There’s nothing like self censorship. I’ve had a lot of thoughts, opinions, and memories rolling around in my mind the last several weeks. But I’ve stopped myself from putting those thoughts down in black and white for fear of someone taking offense to them or even taking them out of context and twisting my words around into something I didn’t mean.
Sometimes my opinions don’t always roll along the same track as the outspoken majority. I say outspoken only because when I have conversations face to face with people I find that there are many more out there that think like I do. But regardless of whether people agree or disagree I am entitled to my opinion, my thoughts, and my memories.
Like everyone else on the planet I have my own thoughts and opinions. Sometimes they are in line with the majority and sometimes they’re not. Sometimes they are off the wall and way out in left field. But they are mine and I’m entitled to them. I take pleasure in writing about my thoughts and opinions in this blog. Sometimes I have something I feel like I need to share and this is how I do it. You don’t have to agree or even like it. That’s okay. Everyone has their own opinions and are without a doubt entitled to them. They also have a right to express it as well. But arguing with me about it is senseless. I’m not talking about an adult discussion of differences. I’m talking about calling me or anyone else with an opinion different than your own uninformed, stupid, or whatever. An opinion is an opinion. Its not fact. It neither right or wrong. It just is.
There are things that have happened in my life that I would like to share. Not because they are important or earth shattering. Some are funny, some are sad, some happy, and some are just crazy. But they are things that have happened that have caused me to become the person that I am today.
There are things that have happened within my great big extended family that I haven’t discussed. I censored myself by telling myself that I shouldn’t step on any toes. I shouldn’t drag that back up. I should let that go. I really just didn’t want to “start” something. But I’ve decided that as far as family events, if I want to write about it I will. I won’t argue with anyone about what I’ve written and I will try not to feel the need to defend myself. It is what it is. If someone has a different outlook or memory, let them write them down in their own way. In the future I will ignore those who try to intimidate me and to silence me. Like any family we have our bullies. I enjoy my great big extended family. I love to pass the day sitting with family at reunions and get togethers, reminiscing about past events and those who have passed on. But when it comes right down to it, the only family I need is Doug. I love all of my family. I would feel a little empty and do feel a little empty when I lose contact with someone. But one thing I’ve heard that is absolutely, 100% true is the say “You can choose your friends, but you can’t choose your family.” So I would love to be “friend” as well as cousin, niece, sister, aunt. But in reality it isn’t always possible.

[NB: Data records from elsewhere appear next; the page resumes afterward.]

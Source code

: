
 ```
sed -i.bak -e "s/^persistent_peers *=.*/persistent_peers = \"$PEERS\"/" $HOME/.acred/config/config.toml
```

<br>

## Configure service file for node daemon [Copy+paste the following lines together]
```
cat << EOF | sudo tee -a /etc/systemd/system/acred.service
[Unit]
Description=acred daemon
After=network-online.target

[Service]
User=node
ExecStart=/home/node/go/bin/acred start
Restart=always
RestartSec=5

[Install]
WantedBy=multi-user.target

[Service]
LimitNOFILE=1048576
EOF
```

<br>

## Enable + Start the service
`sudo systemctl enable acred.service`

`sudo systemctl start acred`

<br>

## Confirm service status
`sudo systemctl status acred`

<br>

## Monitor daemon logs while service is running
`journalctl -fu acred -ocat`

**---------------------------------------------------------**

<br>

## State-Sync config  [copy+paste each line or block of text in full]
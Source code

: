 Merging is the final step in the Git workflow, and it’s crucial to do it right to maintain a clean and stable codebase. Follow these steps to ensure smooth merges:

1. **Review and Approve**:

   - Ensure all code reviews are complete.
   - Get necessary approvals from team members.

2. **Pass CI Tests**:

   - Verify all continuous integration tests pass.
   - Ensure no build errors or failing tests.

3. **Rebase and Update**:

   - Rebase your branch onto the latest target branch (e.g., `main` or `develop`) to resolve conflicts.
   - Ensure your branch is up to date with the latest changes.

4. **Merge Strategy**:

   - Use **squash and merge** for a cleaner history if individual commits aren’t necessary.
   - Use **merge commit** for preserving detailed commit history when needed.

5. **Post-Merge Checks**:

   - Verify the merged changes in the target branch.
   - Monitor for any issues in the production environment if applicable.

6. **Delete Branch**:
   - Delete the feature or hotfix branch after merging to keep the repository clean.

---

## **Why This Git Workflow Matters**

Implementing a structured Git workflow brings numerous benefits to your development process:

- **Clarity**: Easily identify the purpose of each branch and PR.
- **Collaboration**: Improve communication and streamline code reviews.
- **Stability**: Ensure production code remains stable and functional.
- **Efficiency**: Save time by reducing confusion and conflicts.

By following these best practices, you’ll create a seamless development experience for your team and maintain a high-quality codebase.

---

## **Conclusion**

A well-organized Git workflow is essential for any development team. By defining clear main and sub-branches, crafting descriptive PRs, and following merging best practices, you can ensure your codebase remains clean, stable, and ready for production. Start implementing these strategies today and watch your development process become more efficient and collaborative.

What I’ve learned since I began this blog in March of last year is that it brings me satisfaction and a sense of accomplishment. I think everyone should put their own thoughts, memories, and ideas down in writing. I know I wish my grandparents and even my great grandparents had left some kind of written diary for the future generations. Think how enlightening it would be to read what my great grandparents thoughts and trials where when they settled the Oklahoma territory. Or the thoughts of my other great grandfather as he traveled as a boy from Alabama to Texas because of a falling out with his family’s Baptist relatives.
I’ve received far more positive feedback than negative in the last year. But I have lost a couple of friends and a few family members. But looking back I think maybe the connections to those people weren’t so strong, positive, or uplifting. Maybe the tie needed to be cut. So I’ll start all over again, fresh. Unfettered with the fear of stepping on toes or offending someone. Its not that I’m about to embark on a series of stores or tales that are intentional mean spirited or offensive. Its just that I have learned in the last year that there are people out there that will take offense or for some reason really believe that I am speaking directly about them. The world is full of humorless people who carry a chip on their shoulder.
I’m starting anew with the knowledge that these things I write are mine. I owe no apology to anyone. I simply say to anyone that feels offended “Get a grip!! The world doesn’t revolve around you.” If I should write about a memory or event that involved you or your family, just remember, we all have different memories of the same event. It doesn’t make mine any less valid than yours. Its my memory and my opinion. I’ll be happy to listen to your memory as well.